(542c) Surface Functionalization of Nanocrystalline Cellulose

Authors: 
Li, M., Auburn University
Tu, M., Auburn University

The chemical modification of nanocrystalline cellulose (NCC) mainly occurs on the surface by introducing functional groups to meet the needs of different applications. The chemical reactions modify the hydroxyl groups of cellulose primarily by esterification, silylation, oxidation and etherification. TEMPO (2,2,6,6-tetramethylpiperidine-1-oxyl) mediated oxidation selectively converts hydroxymethyl group into carboxylic group on the surface of cellulose, which results in a better dispersion of HCl-hydrolyzed NCC. Most of previous efforts on surface functionalization have been focused on the chemical modification of hydroxyl groups of cellulose and improve NCC dispersion in polar organic solvents or its specific mechanical applications. Few researchers have focused on the chemical modification or polymer grafting of NCC to be dispersed in non-polar solvents.

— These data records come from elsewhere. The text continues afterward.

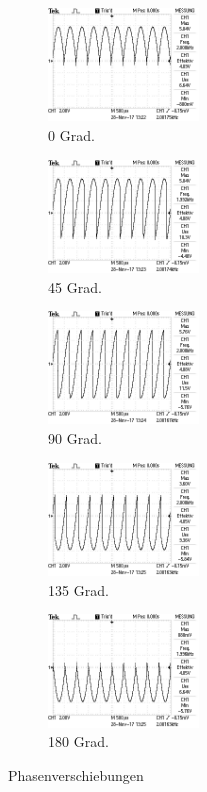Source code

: \begin{figure}
  \centering
  \begin{subfigure}{0.3\textwidth}
    \centering
    \includegraphics[height=3cm]{data/Phase1.jpg}
    \caption{0 Grad.}
    \label{fig:Phase1}
  \end{subfigure}
  \begin{subfigure}{0.3\textwidth}
    \centering
    \includegraphics[height=3cm]{data/Phase2.jpg}
    \caption{45 Grad.}
    \label{fig:Phase2}
  \end{subfigure}
  \begin{subfigure}{0.3\textwidth}
    \centering
    \includegraphics[height=3cm]{data/Phase3.jpg}
    \caption{90 Grad.}
    \label{fig:Phase3}
  \end{subfigure}
  \begin{subfigure}{0.3\textwidth}
    \centering
    \includegraphics[height=3cm]{data/Phase4.jpg}
    \caption{135 Grad.}
    \label{fig:Phase4}
  \end{subfigure}
  \begin{subfigure}{0.3\textwidth}
    \centering
    \includegraphics[height=3cm]{data/Phase5.jpg}
    \caption{180 Grad.}
    \label{fig:Phase5}
  \end{subfigure}
  \caption{Phasenverschiebungen}
  \label{fig:Phasen}
\end{figure}

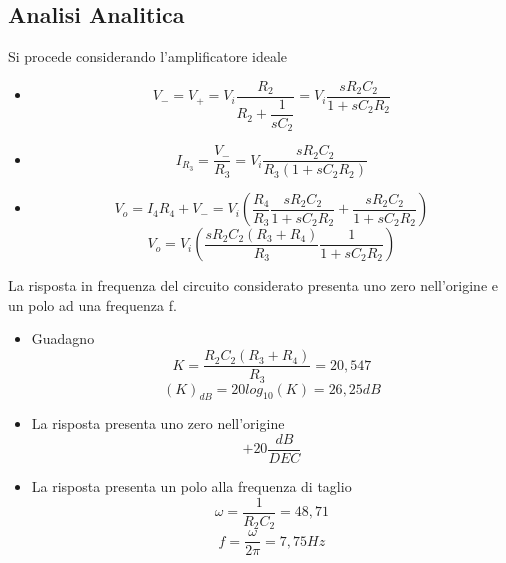 \subsection{Analisi Analitica}\label{subsec:analisiAnalitica}
Si procede considerando l'amplificatore ideale
\begin{itemize}
\item 
    \begin{equation}\label{eq:eqMorsettiAmplificatore}
    V_{-} = V_{+} = V_{i} \dfrac{R_{2}}{R_{2} + \dfrac{1}{sC_{2}}} = V_{i} \dfrac{sR_{2}C_{2}}{1 + sC_{2}R_{2}}
    \end{equation}
\item 
    \begin{equation}\label{eq:eqCorrenteR3}
    I_{R_{3}} = \dfrac{V_{-}}{R_{3}} = V_{i} \dfrac{sR_{2}C_{2}}{R_{3} (1 + sC_{2}R_{2})}
    \end{equation}
\item
    \begin{equation}\label{eq:eqTensioneUscita1}
    V_{o} = I_{4} R_{4} + V_{-} = V_{i} ( \dfrac{R_{4}}{R_{3}} \dfrac{sR_{2}C_{2}}{1 + sC_{2}R_{2}} + \dfrac{sR_{2}C_{2}}{1 + sC_{2}R_{2}} )
    \end{equation}
    \begin{equation}\label{eq:eqTensioneUscita2}
    V_{o} = V_{i} ( \dfrac{sR_{2}C_{2} (R_{3}+R_{4})}{R_{3}} \dfrac{1}{1 + sC_{2}R_{2}}  )
    \end{equation}
\end{itemize}
La risposta in frequenza del circuito considerato presenta uno zero nell'origine e un polo ad una frequenza f.
\begin{itemize}
\item 
    Guadagno \begin{equation}\label{eq:eqGuadagno}
    K = \dfrac{R_{2}C_{2} (R_{3}+R_{4})}{R_{3}} = 20,547
    \end{equation}
    \begin{equation}\label{eq:eqGuadagnoDecibel}
    (K)_{dB} = 20 log_{10} (K) = 26,25 dB
    \end{equation}
\item 
    La risposta presenta uno zero nell'origine
    \begin{equation}\label{eq:eqPoloOrigine}
    +20 \dfrac{dB}{DEC}
    \end{equation}
\item
    La risposta presenta un polo alla frequenza di taglio
    \begin{equation}\label{eq:eqPulsazioneTaglio}
    \omega = \dfrac{1}{R_{2}C_{2}} = 48,71
    \end{equation}
    \begin{equation}\label{eq:eqFrequenzaTaglio}
    f = \dfrac{\omega}{2\pi} = 7,75 Hz
    \end{equation}
\end{itemize}

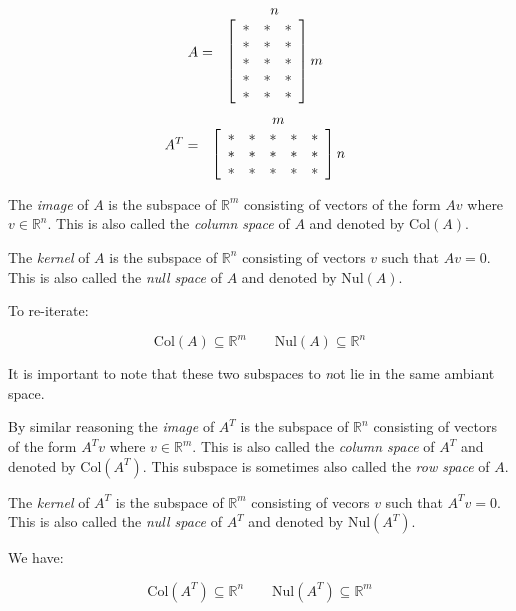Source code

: \[ A =
\begin{array}{c@{\,}c@{\,}c}
  & n & \\
 &
\left[
\begin{array}{ccc}
 * & *  & *  \\
 * & *  & *  \\
  * & *  & *  \\
   * & *  & *  \\
    * & *  & *  
\end{array}
\right] m
\end{array}
\]
\[
 A^T =
\begin{array}{c@{\,}c@{\,}c}
  & m & \\
 &
\left[
\begin{array}{ccccc}
 *   &  * & * & * & * \\
*   &  * & * & * & * \\
*   &  * & * & * & * 
\end{array}
\right] n
\end{array}
\]

The \emph{image} of $A$ is the subspace of $\mathbb{R}^m$ consisting of vectors of the form $Av$ where $v \in \mathbb{R}^n$. This is also called the \emph{column space} of $A$ and denoted by $\mathrm{Col}(A)$.

The \emph{kernel} of $A$ is the subspace of $\mathbb{R}^n$ consisting of vectors $v$ such that $Av = 0$. This is also called the \emph{null space} of $A$ and denoted by $\mathrm{Nul}(A)$.

To re-iterate:

\[ \mathrm{Col}(A) \subseteq \mathbb{R}^m   \qquad
\mathrm{Nul}(A) \subseteq \mathbb{R}^n
\]

It is important to note that these two subspaces to {\emph not} lie in the same ambiant space. 

By similar reasoning the \emph{image} of $A^T$ is the subspace of $\mathbb{R}^n$ consisting of vectors of the form $A^Tv$ where $v \in \mathbb{R}^m$. This is also called the \emph{column space} of $A^T$ and denoted by $\mathrm{Col}(A^T)$. This subspace is sometimes also called the \emph{row space} of $A$.

The \emph{kernel} of $A^T$ is the subspace of $\mathbb{R}^m$ consisting of vecors $v$ such that $A^Tv = 0$. This is also called the \emph{null space} of $A^T$ and denoted by $\mathrm{Nul}(A^T)$. 

We have:

\[ \mathrm{Col}(A^T) \subseteq \mathbb{R}^n   \qquad
\mathrm{Nul}(A^T) \subseteq \mathbb{R}^m
\]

In this study, we will use polyisobutylene succinic anhydride (PIBSA) to graft a hydrophobic tail on the surface of NCC. The succinic anhydride can covalently bond with hydroxyl groups through esterification. In the process, NCC will react with polyisobutylene succinic anhydride (Mw ~950-1300) in toluene at 100°C for 5-30 min. Finally, the resulting nanocellulose-PIBSA will be collected via centrifugation. The grafted NCC will be dispersed in non-polar solvents by mechanical and ultrasonic mixing with the disperser homogenizer. In addition, (2-dodecen-1-yl) succinic anhydride with lower molecular weight will also be used in the polymer grafting to examine the effect of short alkyl chain on the dispersion of NCC.